PROBLEM TO SOLVE: Your answer must repeat all of the entries word for word, without any images.

------ RECORDED INFORMATION

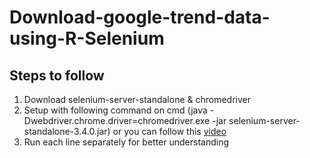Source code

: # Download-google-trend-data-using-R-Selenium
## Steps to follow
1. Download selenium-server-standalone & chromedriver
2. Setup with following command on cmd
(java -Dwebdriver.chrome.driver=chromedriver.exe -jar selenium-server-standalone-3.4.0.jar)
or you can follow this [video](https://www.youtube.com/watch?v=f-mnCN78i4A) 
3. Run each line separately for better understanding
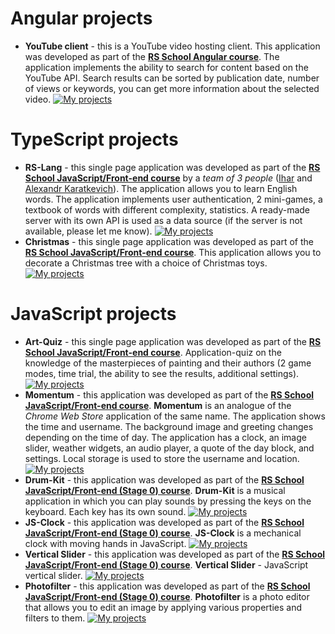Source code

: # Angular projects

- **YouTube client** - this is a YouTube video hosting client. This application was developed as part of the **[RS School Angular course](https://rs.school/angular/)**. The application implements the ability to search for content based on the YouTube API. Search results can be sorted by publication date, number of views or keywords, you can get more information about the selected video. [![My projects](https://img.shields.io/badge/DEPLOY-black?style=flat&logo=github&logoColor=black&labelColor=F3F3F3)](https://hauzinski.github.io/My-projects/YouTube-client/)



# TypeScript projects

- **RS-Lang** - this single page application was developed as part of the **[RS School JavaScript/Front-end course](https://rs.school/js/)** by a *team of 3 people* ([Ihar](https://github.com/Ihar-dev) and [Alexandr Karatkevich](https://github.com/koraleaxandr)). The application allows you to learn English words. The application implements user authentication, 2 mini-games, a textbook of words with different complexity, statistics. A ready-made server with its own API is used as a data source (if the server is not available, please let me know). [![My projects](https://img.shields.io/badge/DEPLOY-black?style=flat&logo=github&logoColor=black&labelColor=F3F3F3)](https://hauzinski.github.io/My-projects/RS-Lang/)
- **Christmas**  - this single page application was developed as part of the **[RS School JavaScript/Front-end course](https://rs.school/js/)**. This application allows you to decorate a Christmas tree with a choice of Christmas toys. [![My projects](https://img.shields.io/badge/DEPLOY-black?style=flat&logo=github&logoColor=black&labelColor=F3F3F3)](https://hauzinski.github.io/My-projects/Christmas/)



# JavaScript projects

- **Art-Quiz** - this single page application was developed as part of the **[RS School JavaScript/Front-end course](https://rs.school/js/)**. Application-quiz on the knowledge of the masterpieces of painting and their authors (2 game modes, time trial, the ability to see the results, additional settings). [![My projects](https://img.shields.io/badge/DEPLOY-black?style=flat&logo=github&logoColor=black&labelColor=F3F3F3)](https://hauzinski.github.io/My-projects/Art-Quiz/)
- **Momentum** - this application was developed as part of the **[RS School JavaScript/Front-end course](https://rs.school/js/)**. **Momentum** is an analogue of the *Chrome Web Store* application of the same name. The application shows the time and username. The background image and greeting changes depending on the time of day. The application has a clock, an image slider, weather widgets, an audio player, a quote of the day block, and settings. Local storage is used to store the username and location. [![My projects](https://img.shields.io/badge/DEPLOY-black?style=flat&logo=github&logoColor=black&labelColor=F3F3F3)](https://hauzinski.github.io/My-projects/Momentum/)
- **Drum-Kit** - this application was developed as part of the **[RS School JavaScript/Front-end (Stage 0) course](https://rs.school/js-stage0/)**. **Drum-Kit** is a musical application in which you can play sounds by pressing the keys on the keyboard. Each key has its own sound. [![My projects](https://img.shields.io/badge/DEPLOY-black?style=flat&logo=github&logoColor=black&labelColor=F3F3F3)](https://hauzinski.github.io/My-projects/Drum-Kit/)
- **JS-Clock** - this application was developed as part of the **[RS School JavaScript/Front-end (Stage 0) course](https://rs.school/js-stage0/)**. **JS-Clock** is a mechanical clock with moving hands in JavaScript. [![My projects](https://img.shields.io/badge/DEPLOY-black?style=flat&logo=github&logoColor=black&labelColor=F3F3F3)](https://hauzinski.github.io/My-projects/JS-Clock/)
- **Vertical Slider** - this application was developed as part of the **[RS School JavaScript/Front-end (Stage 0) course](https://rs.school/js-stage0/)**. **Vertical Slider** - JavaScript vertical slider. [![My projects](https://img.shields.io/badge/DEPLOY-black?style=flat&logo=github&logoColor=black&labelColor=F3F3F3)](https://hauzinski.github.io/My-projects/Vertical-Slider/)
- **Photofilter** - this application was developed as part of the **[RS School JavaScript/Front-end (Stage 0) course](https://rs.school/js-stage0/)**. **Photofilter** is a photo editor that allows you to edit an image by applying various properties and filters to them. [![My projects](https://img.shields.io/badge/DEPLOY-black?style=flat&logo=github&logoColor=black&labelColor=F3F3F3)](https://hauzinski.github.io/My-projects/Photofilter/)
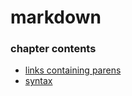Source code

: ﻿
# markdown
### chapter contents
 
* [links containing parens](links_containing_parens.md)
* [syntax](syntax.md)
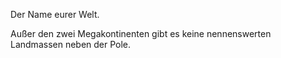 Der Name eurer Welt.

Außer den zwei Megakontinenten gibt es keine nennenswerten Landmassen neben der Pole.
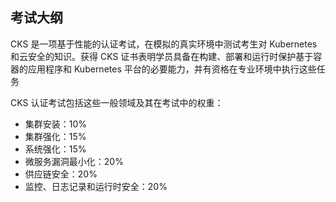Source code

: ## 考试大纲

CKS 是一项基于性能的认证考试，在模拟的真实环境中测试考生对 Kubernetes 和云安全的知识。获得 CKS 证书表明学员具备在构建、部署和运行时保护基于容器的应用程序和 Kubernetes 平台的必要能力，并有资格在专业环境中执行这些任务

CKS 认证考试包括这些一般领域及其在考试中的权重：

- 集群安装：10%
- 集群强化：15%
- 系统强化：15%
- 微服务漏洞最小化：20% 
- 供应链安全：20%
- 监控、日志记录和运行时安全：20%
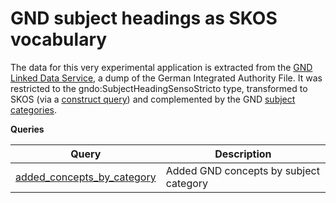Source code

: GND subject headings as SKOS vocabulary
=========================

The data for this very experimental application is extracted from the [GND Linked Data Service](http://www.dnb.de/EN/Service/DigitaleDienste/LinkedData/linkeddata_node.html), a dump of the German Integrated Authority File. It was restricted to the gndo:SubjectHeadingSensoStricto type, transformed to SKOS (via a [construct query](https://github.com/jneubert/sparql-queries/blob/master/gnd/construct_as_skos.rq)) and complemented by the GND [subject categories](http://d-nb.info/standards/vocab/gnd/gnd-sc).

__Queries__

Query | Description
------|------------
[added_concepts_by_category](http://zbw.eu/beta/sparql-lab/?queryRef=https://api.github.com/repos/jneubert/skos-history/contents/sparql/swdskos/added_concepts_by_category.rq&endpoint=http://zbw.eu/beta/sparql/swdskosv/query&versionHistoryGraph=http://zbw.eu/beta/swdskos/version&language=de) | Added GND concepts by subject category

------------

WRITTEN ANSWER:
Source code

: # Download-google-trend-data-using-R-Selenium
## Steps to follow
1. Download selenium-server-standalone & chromedriver
2. Setup with following command on cmd
(java -Dwebdriver.chrome.driver=chromedriver.exe -jar selenium-server-standalone-3.4.0.jar)
or you can follow this [video](https://www.youtube.com/watch?v=f-mnCN78i4A) 
3. Run each line separately for better understanding
Source code

: # Angular projects

- **YouTube client** - this is a YouTube video hosting client. This application was developed as part of the **[RS School Angular course](https://rs.school/angular/)**. The application implements the ability to search for content based on the YouTube API. Search results can be sorted by publication date, number of views or keywords, you can get more information about the selected video. [![My projects](https://img.shields.io/badge/DEPLOY-black?style=flat&logo=github&logoColor=black&labelColor=F3F3F3)](https://hauzinski.github.io/My-projects/YouTube-client/)



# TypeScript projects

- **RS-Lang** - this single page application was developed as part of the **[RS School JavaScript/Front-end course](https://rs.school/js/)** by a *team of 3 people* ([Ihar](https://github.com/Ihar-dev) and [Alexandr Karatkevich](https://github.com/koraleaxandr)). The application allows you to learn English words. The application implements user authentication, 2 mini-games, a textbook of words with different complexity, statistics. A ready-made server with its own API is used as a data source (if the server is not available, please let me know). [![My projects](https://img.shields.io/badge/DEPLOY-black?style=flat&logo=github&logoColor=black&labelColor=F3F3F3)](https://hauzinski.github.io/My-projects/RS-Lang/)
- **Christmas**  - this single page application was developed as part of the **[RS School JavaScript/Front-end course](https://rs.school/js/)**. This application allows you to decorate a Christmas tree with a choice of Christmas toys. [![My projects](https://img.shields.io/badge/DEPLOY-black?style=flat&logo=github&logoColor=black&labelColor=F3F3F3)](https://hauzinski.github.io/My-projects/Christmas/)



# JavaScript projects

- **Art-Quiz** - this single page application was developed as part of the **[RS School JavaScript/Front-end course](https://rs.school/js/)**. Application-quiz on the knowledge of the masterpieces of painting and their authors (2 game modes, time trial, the ability to see the results, additional settings). [![My projects](https://img.shields.io/badge/DEPLOY-black?style=flat&logo=github&logoColor=black&labelColor=F3F3F3)](https://hauzinski.github.io/My-projects/Art-Quiz/)
- **Momentum** - this application was developed as part of the **[RS School JavaScript/Front-end course](https://rs.school/js/)**. **Momentum** is an analogue of the *Chrome Web Store* application of the same name. The application shows the time and username. The background image and greeting changes depending on the time of day. The application has a clock, an image slider, weather widgets, an audio player, a quote of the day block, and settings. Local storage is used to store the username and location. [![My projects](https://img.shields.io/badge/DEPLOY-black?style=flat&logo=github&logoColor=black&labelColor=F3F3F3)](https://hauzinski.github.io/My-projects/Momentum/)
- **Drum-Kit** - this application was developed as part of the **[RS School JavaScript/Front-end (Stage 0) course](https://rs.school/js-stage0/)**. **Drum-Kit** is a musical application in which you can play sounds by pressing the keys on the keyboard. Each key has its own sound. [![My projects](https://img.shields.io/badge/DEPLOY-black?style=flat&logo=github&logoColor=black&labelColor=F3F3F3)](https://hauzinski.github.io/My-projects/Drum-Kit/)
- **JS-Clock** - this application was developed as part of the **[RS School JavaScript/Front-end (Stage 0) course](https://rs.school/js-stage0/)**. **JS-Clock** is a mechanical clock with moving hands in JavaScript. [![My projects](https://img.shields.io/badge/DEPLOY-black?style=flat&logo=github&logoColor=black&labelColor=F3F3F3)](https://hauzinski.github.io/My-projects/JS-Clock/)
- **Vertical Slider** - this application was developed as part of the **[RS School JavaScript/Front-end (Stage 0) course](https://rs.school/js-stage0/)**. **Vertical Slider** - JavaScript vertical slider. [![My projects](https://img.shields.io/badge/DEPLOY-black?style=flat&logo=github&logoColor=black&labelColor=F3F3F3)](https://hauzinski.github.io/My-projects/Vertical-Slider/)
- **Photofilter** - this application was developed as part of the **[RS School JavaScript/Front-end (Stage 0) course](https://rs.school/js-stage0/)**. **Photofilter** is a photo editor that allows you to edit an image by applying various properties and filters to them. [![My projects](https://img.shields.io/badge/DEPLOY-black?style=flat&logo=github&logoColor=black&labelColor=F3F3F3)](https://hauzinski.github.io/My-projects/Photofilter/)
Source code

: ﻿
# markdown
### chapter contents
 
* [links containing parens](links_containing_parens.md)
* [syntax](syntax.md)
 Der Name eurer Welt.

Außer den zwei Megakontinenten gibt es keine nennenswerten Landmassen neben der Pole.
Source code

: ## 考试大纲

CKS 是一项基于性能的认证考试，在模拟的真实环境中测试考生对 Kubernetes 和云安全的知识。获得 CKS 证书表明学员具备在构建、部署和运行时保护基于容器的应用程序和 Kubernetes 平台的必要能力，并有资格在专业环境中执行这些任务

CKS 认证考试包括这些一般领域及其在考试中的权重：

- 集群安装：10%
- 集群强化：15%
- 系统强化：15%
- 微服务漏洞最小化：20% 
- 供应链安全：20%
- 监控、日志记录和运行时安全：20%
Source code

: GND subject headings as SKOS vocabulary
=========================

The data for this very experimental application is extracted from the [GND Linked Data Service](http://www.dnb.de/EN/Service/DigitaleDienste/LinkedData/linkeddata_node.html), a dump of the German Integrated Authority File. It was restricted to the gndo:SubjectHeadingSensoStricto type, transformed to SKOS (via a [construct query](https://github.com/jneubert/sparql-queries/blob/master/gnd/construct_as_skos.rq)) and complemented by the GND [subject categories](http://d-nb.info/standards/vocab/gnd/gnd-sc).

__Queries__

Query | Description
------|------------
[added_concepts_by_category](http://zbw.eu/beta/sparql-lab/?queryRef=https://api.github.com/repos/jneubert/skos-history/contents/sparql/swdskos/added_concepts_by_category.rq&endpoint=http://zbw.eu/beta/sparql/swdskosv/query&versionHistoryGraph=http://zbw.eu/beta/swdskos/version&language=de) | Added GND concepts by subject category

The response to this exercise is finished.